%%

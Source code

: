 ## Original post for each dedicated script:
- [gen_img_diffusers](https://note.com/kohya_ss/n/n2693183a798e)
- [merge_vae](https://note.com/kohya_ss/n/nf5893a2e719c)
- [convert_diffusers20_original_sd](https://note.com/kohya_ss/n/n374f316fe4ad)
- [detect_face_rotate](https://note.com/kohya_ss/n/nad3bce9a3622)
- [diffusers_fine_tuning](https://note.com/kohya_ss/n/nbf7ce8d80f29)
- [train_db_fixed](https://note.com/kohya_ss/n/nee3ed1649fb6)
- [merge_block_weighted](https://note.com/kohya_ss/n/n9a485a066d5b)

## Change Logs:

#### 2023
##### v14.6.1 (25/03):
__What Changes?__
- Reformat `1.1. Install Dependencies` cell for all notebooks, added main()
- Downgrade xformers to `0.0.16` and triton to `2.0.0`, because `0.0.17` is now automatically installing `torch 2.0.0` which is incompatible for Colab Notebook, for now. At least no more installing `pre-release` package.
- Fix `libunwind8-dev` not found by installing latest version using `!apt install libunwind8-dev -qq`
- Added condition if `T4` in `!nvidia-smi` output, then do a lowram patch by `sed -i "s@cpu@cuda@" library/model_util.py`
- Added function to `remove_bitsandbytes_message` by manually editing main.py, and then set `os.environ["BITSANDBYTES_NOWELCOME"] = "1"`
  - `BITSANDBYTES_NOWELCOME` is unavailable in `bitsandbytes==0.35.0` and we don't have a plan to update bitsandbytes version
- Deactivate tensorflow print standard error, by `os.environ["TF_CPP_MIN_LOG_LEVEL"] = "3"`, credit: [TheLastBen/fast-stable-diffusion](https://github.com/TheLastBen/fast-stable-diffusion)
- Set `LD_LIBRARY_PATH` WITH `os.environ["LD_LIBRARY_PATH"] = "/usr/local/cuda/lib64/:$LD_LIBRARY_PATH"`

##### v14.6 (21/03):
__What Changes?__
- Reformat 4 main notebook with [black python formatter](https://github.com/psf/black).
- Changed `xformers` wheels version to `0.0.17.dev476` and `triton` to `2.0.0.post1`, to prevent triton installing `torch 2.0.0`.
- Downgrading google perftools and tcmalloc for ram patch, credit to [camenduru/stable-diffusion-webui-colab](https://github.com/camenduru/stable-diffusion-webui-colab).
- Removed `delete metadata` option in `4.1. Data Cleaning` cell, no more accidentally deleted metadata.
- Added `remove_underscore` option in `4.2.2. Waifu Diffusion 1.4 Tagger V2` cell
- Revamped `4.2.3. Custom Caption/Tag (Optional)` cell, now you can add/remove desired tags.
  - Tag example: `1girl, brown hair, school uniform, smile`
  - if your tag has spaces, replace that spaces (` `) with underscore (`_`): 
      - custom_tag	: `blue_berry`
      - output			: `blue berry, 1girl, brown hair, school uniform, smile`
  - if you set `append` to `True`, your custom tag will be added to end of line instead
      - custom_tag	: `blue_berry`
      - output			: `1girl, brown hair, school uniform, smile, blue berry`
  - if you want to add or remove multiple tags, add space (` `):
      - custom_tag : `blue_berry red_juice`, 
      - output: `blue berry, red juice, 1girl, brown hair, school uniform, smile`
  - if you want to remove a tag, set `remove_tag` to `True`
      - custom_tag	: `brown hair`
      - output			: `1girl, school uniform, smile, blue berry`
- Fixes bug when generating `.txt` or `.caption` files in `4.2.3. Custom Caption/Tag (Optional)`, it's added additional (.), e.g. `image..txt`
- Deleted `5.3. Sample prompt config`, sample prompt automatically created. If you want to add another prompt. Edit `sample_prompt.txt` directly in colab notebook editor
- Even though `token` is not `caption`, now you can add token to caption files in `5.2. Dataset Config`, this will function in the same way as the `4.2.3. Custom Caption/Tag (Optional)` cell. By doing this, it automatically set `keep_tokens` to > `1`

%%

> _WHAT IS REQUIRED_
Print all records shown above, word for word.

> _EXERCISE OUTPUT_
Source code

: ## Original post for each dedicated script:
- [gen_img_diffusers](https://note.com/kohya_ss/n/n2693183a798e)
- [merge_vae](https://note.com/kohya_ss/n/nf5893a2e719c)
- [convert_diffusers20_original_sd](https://note.com/kohya_ss/n/n374f316fe4ad)
- [detect_face_rotate](https://note.com/kohya_ss/n/nad3bce9a3622)
- [diffusers_fine_tuning](https://note.com/kohya_ss/n/nbf7ce8d80f29)
- [train_db_fixed](https://note.com/kohya_ss/n/nee3ed1649fb6)
- [merge_block_weighted](https://note.com/kohya_ss/n/n9a485a066d5b)

## Change Logs:

#### 2023
##### v14.6.1 (25/03):
__What Changes?__
- Reformat `1.1. Install Dependencies` cell for all notebooks, added main()
- Downgrade xformers to `0.0.16` and triton to `2.0.0`, because `0.0.17` is now automatically installing `torch 2.0.0` which is incompatible for Colab Notebook, for now. At least no more installing `pre-release` package.
- Fix `libunwind8-dev` not found by installing latest version using `!apt install libunwind8-dev -qq`
- Added condition if `T4` in `!nvidia-smi` output, then do a lowram patch by `sed -i "s@cpu@cuda@" library/model_util.py`
- Added function to `remove_bitsandbytes_message` by manually editing main.py, and then set `os.environ["BITSANDBYTES_NOWELCOME"] = "1"`
  - `BITSANDBYTES_NOWELCOME` is unavailable in `bitsandbytes==0.35.0` and we don't have a plan to update bitsandbytes version
- Deactivate tensorflow print standard error, by `os.environ["TF_CPP_MIN_LOG_LEVEL"] = "3"`, credit: [TheLastBen/fast-stable-diffusion](https://github.com/TheLastBen/fast-stable-diffusion)
- Set `LD_LIBRARY_PATH` WITH `os.environ["LD_LIBRARY_PATH"] = "/usr/local/cuda/lib64/:$LD_LIBRARY_PATH"`

##### v14.6 (21/03):
__What Changes?__
- Reformat 4 main notebook with [black python formatter](https://github.com/psf/black).
- Changed `xformers` wheels version to `0.0.17.dev476` and `triton` to `2.0.0.post1`, to prevent triton installing `torch 2.0.0`.
- Downgrading google perftools and tcmalloc for ram patch, credit to [camenduru/stable-diffusion-webui-colab](https://github.com/camenduru/stable-diffusion-webui-colab).
- Removed `delete metadata` option in `4.1. Data Cleaning` cell, no more accidentally deleted metadata.
- Added `remove_underscore` option in `4.2.2. Waifu Diffusion 1.4 Tagger V2` cell
- Revamped `4.2.3. Custom Caption/Tag (Optional)` cell, now you can add/remove desired tags.
  - Tag example: `1girl, brown hair, school uniform, smile`
  - if your tag has spaces, replace that spaces (` `) with underscore (`_`): 
      - custom_tag	: `blue_berry`
      - output			: `blue berry, 1girl, brown hair, school uniform, smile`
  - if you set `append` to `True`, your custom tag will be added to end of line instead
      - custom_tag	: `blue_berry`
      - output			: `1girl, brown hair, school uniform, smile, blue berry`
  - if you want to add or remove multiple tags, add space (` `):
      - custom_tag : `blue_berry red_juice`, 
      - output: `blue berry, red juice, 1girl, brown hair, school uniform, smile`
  - if you want to remove a tag, set `remove_tag` to `True`
      - custom_tag	: `brown hair`
      - output			: `1girl, school uniform, smile, blue berry`
- Fixes bug when generating `.txt` or `.caption` files in `4.2.3. Custom Caption/Tag (Optional)`, it's added additional (.), e.g. `image..txt`
- Deleted `5.3. Sample prompt config`, sample prompt automatically created. If you want to add another prompt. Edit `sample_prompt.txt` directly in colab notebook editor
- Even though `token` is not `caption`, now you can add token to caption files in `5.2. Dataset Config`, this will function in the same way as the `4.2.3. Custom Caption/Tag (Optional)` cell. By doing this, it automatically set `keep_tokens` to > `1`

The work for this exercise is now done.